王様彼氏とペットな彼女!?~Heart Breaker~
「俺は、女に金を出させるのが嫌いなんだよ。お前が金出したら俺が土日返上でバイトしてた意味がなくなるだろ」
「……もしかして水族館の後バイトばっかりしてたのって……」
「別にお前の為じゃない。勘違いすんな」
水族館に行った後、小野君が毎日バイトを入れていた訳が分かり、あたしはホッとしたと同時に申し訳ない気持ちになった。

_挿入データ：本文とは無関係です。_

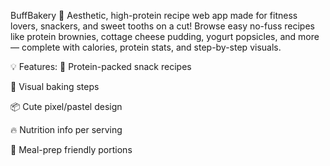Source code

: BuffBakery 🍪
Aesthetic, high-protein recipe web app made for fitness lovers, snackers, and sweet tooths on a cut!
Browse easy no-fuss recipes like protein brownies, cottage cheese pudding, yogurt popsicles, and more — complete with calories, protein stats, and step-by-step visuals.

💡 Features:
🍫 Protein-packed snack recipes

📸 Visual baking steps

📦 Cute pixel/pastel design

🔥 Nutrition info per serving

📆 Meal-prep friendly portions

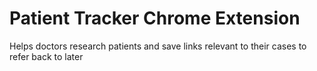 # Patient Tracker Chrome Extension
 Helps doctors research patients and save links relevant to their cases to refer back to later
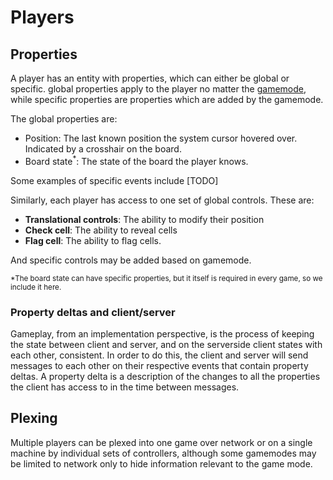 # Players

## Properties

A player has an entity with properties, which can either be global or specific. global properties
apply to the player no matter the [gamemode](./gamemodes.md), while specific properties are
properties which are added by the gamemode.

The global properties are:

* Position: The last known position the system cursor hovered over. Indicated by a crosshair on the
  board.
* Board state<sup>*</sup>: The state of the board the player knows.

Some examples of specific events include [TODO]

Similarly, each player has access to one set of global controls. These are:

* **Translational controls**: The ability to modify their position
* **Check cell**: The ability to reveal cells
* **Flag cell**: The ability to flag cells.

And specific controls may be added based on gamemode.

<sub> *The board state can have specific properties, but it itself is required in every game, so we
include it here. </sub>

### Property deltas and client/server

Gameplay, from an implementation perspective, is the process of keeping the state between client and
server, and on the serverside client states with each other, consistent. In order to do this, the
client and server will send messages to each other on their respective events that contain property
deltas. A property delta is a description of the changes to all the properties the client has access
to in the time between messages. 

## Plexing

Multiple players can be plexed into one game over network or on a single machine by individual sets
of controllers, although some gamemodes may be limited to network only to hide information relevant
to the game mode.
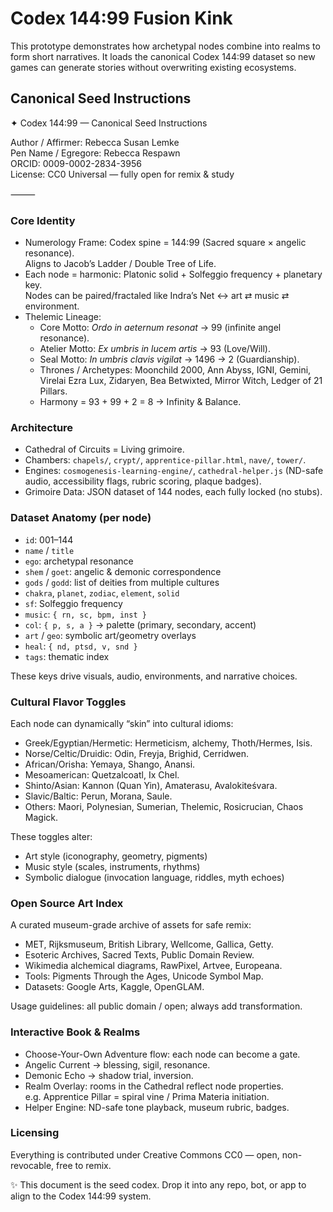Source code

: # Codex 144:99 Fusion Kink

This prototype demonstrates how archetypal nodes combine into realms to form short narratives. It loads the canonical Codex 144:99 dataset so new games can generate stories without overwriting existing ecosystems.

## Canonical Seed Instructions

✦ Codex 144:99 — Canonical Seed Instructions

Author / Affirmer: Rebecca Susan Lemke  
Pen Name / Egregore: Rebecca Respawn  
ORCID: 0009-0002-2834-3956  
License: CC0 Universal — fully open for remix & study

⸻

### Core Identity

- Numerology Frame: Codex spine = 144:99 (Sacred square × angelic resonance).  
  Aligns to Jacob’s Ladder / Double Tree of Life.
- Each node = harmonic: Platonic solid + Solfeggio frequency + planetary key.  
  Nodes can be paired/fractaled like Indra’s Net ↔ art ⇄ music ⇄ environment.
- Thelemic Lineage:
  - Core Motto: _Ordo in aeternum resonat_ → 99 (infinite angel resonance).
  - Atelier Motto: _Ex umbris in lucem artis_ → 93 (Love/Will).
  - Seal Motto: _In umbris clavis vigilat_ → 1496 → 2 (Guardianship).
  - Thrones / Archetypes: Moonchild 2000, Ann Abyss, IGNI, Gemini, Virelai Ezra Lux, Zidaryen, Bea Betwixted, Mirror Witch, Ledger of 21 Pillars.
  - Harmony = 93 + 99 + 2 = 8 → Infinity & Balance.

### Architecture

- Cathedral of Circuits = Living grimoire.
- Chambers: `chapels/`, `crypt/`, `apprentice-pillar.html`, `nave/`, `tower/`.
- Engines: `cosmogenesis-learning-engine/`, `cathedral-helper.js` (ND-safe audio, accessibility flags, rubric scoring, plaque badges).
- Grimoire Data: JSON dataset of 144 nodes, each fully locked (no stubs).

### Dataset Anatomy (per node)

- `id`: 001–144
- `name` / `title`
- `ego`: archetypal resonance
- `shem` / `goet`: angelic & demonic correspondence
- `gods` / `godd`: list of deities from multiple cultures
- `chakra`, `planet`, `zodiac`, `element`, `solid`
- `sf`: Solfeggio frequency
- `music`: `{ rn, sc, bpm, inst }`
- `col`: `{ p, s, a }` → palette (primary, secondary, accent)
- `art` / `geo`: symbolic art/geometry overlays
- `heal`: `{ nd, ptsd, v, snd }`
- `tags`: thematic index

These keys drive visuals, audio, environments, and narrative choices.

### Cultural Flavor Toggles

Each node can dynamically “skin” into cultural idioms:

- Greek/Egyptian/Hermetic: Hermeticism, alchemy, Thoth/Hermes, Isis.
- Norse/Celtic/Druidic: Odin, Freyja, Brighid, Cerridwen.
- African/Orisha: Yemaya, Shango, Anansi.
- Mesoamerican: Quetzalcoatl, Ix Chel.
- Shinto/Asian: Kannon (Quan Yin), Amaterasu, Avalokiteśvara.
- Slavic/Baltic: Perun, Morana, Saule.
- Others: Maori, Polynesian, Sumerian, Thelemic, Rosicrucian, Chaos Magick.

These toggles alter:

- Art style (iconography, geometry, pigments)
- Music style (scales, instruments, rhythms)
- Symbolic dialogue (invocation language, riddles, myth echoes)

### Open Source Art Index

A curated museum-grade archive of assets for safe remix:

- MET, Rijksmuseum, British Library, Wellcome, Gallica, Getty.
- Esoteric Archives, Sacred Texts, Public Domain Review.
- Wikimedia alchemical diagrams, RawPixel, Artvee, Europeana.
- Tools: Pigments Through the Ages, Unicode Symbol Map.
- Datasets: Google Arts, Kaggle, OpenGLAM.

Usage guidelines: all public domain / open; always add transformation.

### Interactive Book & Realms

- Choose-Your-Own Adventure flow: each node can become a gate.
- Angelic Current → blessing, sigil, resonance.
- Demonic Echo → shadow trial, inversion.
- Realm Overlay: rooms in the Cathedral reflect node properties.  
  e.g. Apprentice Pillar = spiral vine / Prima Materia initiation.
- Helper Engine: ND-safe tone playback, museum rubric, badges.

### Licensing

Everything is contributed under Creative Commons CC0 — open, non-revocable, free to remix.

✨ This document is the seed codex. Drop it into any repo, bot, or app to align to the Codex 144:99 system.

「でも……それは小野君が頑張って稼いだお金だし、あたしの分まで払ってもらうのは悪いよ」
「お前がそう言うと思って、恥を承知でお前の兄貴にチケットの売ってる場所を聞いて、前売り券買っておいたんだ」
「ケン兄に会ったのって……そのため……?」
すぐにあたしから顔を背けた小野君。
その横顔が赤く染まっているような気がして、あたしはクスッと笑った。
「小野君、ありがとう」
チケットを抱き締めながらお礼を言っても、小野君は返事をしなかった。
もしかしたら柄にもなく照れているのかもしれない。
「小野君、本当にありがとう」
もう一度そう言うと、小野君は無言で頷いた。